L’inspection du travail indique en conclusion de ce courrier que l’intégralité des conclusions et des constats a été transmise le 19 janvier 2021 au parquet de [Localité 9], que ces éléments font donc partie intégrante d’une procédure pénale en cours d’instruction, et invite donc le conseil du salarié à prendre contact avec le parquet pour connaître les modalités de communication de ces éléments.
M.[R] [Y] [S] verse au débat un courrier de son conseil adressé au parquet le 30 janvier 2023, demandant l’état de l’avancement de l’enquête, à laquelle il a été répondu en marge du courrier que les actes d’enquête étaient fixés à mars 2023, et que le dossier serait ensuite transmis pour étude.
La cour constate que M.[R] [Y] [S] produit donc un commencement de preuve permettant de penser que les constatations sur place par l’inspection du travail dans les suites immédiates de l’accident sont susceptibles d’éclairer la cour.
En conséquence, le juge, même d’office, pouvant toujours inviter une partie à fournir des éléments de nature à l’éclairer (Civ.2e 12 octobre 2006 05-12.835), il y a lieu d’inviter M.[H] [Y] [S] à demander au parquet communication des éléments visés par le courrier de l’inspection du travail du 21 avril 2022, et à les soumettre au débat contradictoire. Dans l’attente il sera sursis à statuer sur l’ensemble des demandes et sur les dépens. »

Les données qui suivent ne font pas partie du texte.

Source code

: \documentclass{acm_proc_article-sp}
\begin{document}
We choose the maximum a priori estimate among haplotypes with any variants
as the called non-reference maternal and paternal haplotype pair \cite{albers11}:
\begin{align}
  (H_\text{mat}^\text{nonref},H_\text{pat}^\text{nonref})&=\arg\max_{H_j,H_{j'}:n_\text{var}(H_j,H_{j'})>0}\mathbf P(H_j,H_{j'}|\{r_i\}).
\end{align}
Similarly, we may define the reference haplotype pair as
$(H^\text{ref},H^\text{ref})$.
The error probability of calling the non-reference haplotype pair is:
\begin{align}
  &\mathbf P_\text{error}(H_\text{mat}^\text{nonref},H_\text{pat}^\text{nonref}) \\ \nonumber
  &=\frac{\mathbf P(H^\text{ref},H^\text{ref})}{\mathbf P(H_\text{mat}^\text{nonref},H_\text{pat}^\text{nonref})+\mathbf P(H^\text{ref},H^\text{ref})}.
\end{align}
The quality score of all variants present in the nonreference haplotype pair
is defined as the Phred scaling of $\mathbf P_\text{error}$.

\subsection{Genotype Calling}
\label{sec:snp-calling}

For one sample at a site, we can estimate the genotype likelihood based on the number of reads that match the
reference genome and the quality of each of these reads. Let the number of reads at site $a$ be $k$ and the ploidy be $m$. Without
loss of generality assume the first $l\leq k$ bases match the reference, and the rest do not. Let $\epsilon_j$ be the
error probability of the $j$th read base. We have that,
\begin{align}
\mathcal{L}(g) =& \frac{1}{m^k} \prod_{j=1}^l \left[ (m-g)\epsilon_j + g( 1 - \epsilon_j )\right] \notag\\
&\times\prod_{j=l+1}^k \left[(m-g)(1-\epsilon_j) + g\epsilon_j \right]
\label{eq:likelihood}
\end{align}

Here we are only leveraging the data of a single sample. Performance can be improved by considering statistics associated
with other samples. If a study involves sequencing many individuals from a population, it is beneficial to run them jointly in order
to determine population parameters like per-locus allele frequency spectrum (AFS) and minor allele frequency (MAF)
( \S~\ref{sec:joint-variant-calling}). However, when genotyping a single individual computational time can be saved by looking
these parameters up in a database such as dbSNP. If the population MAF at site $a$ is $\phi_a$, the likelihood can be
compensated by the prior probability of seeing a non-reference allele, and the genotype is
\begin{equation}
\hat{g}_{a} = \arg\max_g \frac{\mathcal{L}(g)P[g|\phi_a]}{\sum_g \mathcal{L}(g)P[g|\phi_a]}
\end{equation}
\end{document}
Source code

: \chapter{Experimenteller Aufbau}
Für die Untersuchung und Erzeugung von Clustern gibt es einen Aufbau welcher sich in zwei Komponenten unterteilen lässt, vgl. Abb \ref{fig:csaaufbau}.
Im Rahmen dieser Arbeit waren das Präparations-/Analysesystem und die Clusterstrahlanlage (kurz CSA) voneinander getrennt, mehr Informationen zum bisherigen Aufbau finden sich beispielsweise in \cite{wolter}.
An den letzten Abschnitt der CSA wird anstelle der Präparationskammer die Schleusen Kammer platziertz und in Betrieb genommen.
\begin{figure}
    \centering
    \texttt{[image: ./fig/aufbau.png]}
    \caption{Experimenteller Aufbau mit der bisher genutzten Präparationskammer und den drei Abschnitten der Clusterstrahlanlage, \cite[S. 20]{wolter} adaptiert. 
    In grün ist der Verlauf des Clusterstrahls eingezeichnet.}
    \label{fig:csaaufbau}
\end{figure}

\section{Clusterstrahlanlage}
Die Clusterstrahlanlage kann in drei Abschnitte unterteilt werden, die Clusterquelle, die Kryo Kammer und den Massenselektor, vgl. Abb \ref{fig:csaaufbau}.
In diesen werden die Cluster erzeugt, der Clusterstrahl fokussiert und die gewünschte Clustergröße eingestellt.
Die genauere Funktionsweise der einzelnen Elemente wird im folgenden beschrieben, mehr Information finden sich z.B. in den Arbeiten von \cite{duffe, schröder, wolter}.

La cour constate que, si les conclusions déposées à l’audience du 03 mars 2025 pour M.[R] [Y] [S] indiquent en page 6 que « l’ensemble du dossier pénal ['] a été versé aux débats et notamment le rapport de l’Inspection du travail, les différentes auditions des témoins de l’accident», et les conclusions de la société indiquent en page 4 que « M.[R] a communiqué aux débats l’intégralité de la procédure pénale le 26 septembre 2024 », ces pièces ne sont contenues dans aucun des dossiers déposés par les parties, et ne sont pas visées au bordereau de pièces annexé aux conclusions de M.[R] [Y] [S].
La cour constate que le conseil de M.[R] [Y] [S], par message RPVA du 26 septembre 2024, a effectivement communiqué à ses confrères un message intitulé « Communication de pièces », contenant un lien de téléchargement du dossier pénal sur un site partage.cnb.avocat, auquel la cour n’a pas accès.
Il y a donc lieu d’ordonner la réouverture des débats et d’inviter le conseil de M.[R] [Y] [S] à communiquer à la cour une édition papier du dossier pénal et à régulariser en ce sens son bordereau de communication de pièces.
PAR CES MOTIFS
La cour, statuant publiquement, par arrêt contradictoire, après en avoir délibéré conformément à la loi, avant dire droit,
— Déclare recevable l’appel relevé par M. [R] [Y] [S] à l’encontre du jugement n°21-89 prononcé le 27 janvier 2022 par le tribunal judiciaire de Clermont-Ferrand,
— Rejette la demande de sursis à statuer dans l’attente d’une décision pénale définitive présentée par la SAS [12], intimée,
— Ordonne la réouverture des débats à l’audience de la cour du lundi 06 octobre 2025 à 14h00,
— Invite le conseil de M. [R] [Y] [S] à verser aux débats une édition papier de la procédure pénale concernée, et à régulariser en ce sens son bordereau de communication des pièces,
— Réserve les dépens,
— Dit que le présent arrêt vaut convocation pour l’audience de renvoi susvisée à l’égard de toutes les parties.
Ainsi jugé et prononcé à [Localité 14] le 27 mai 2025.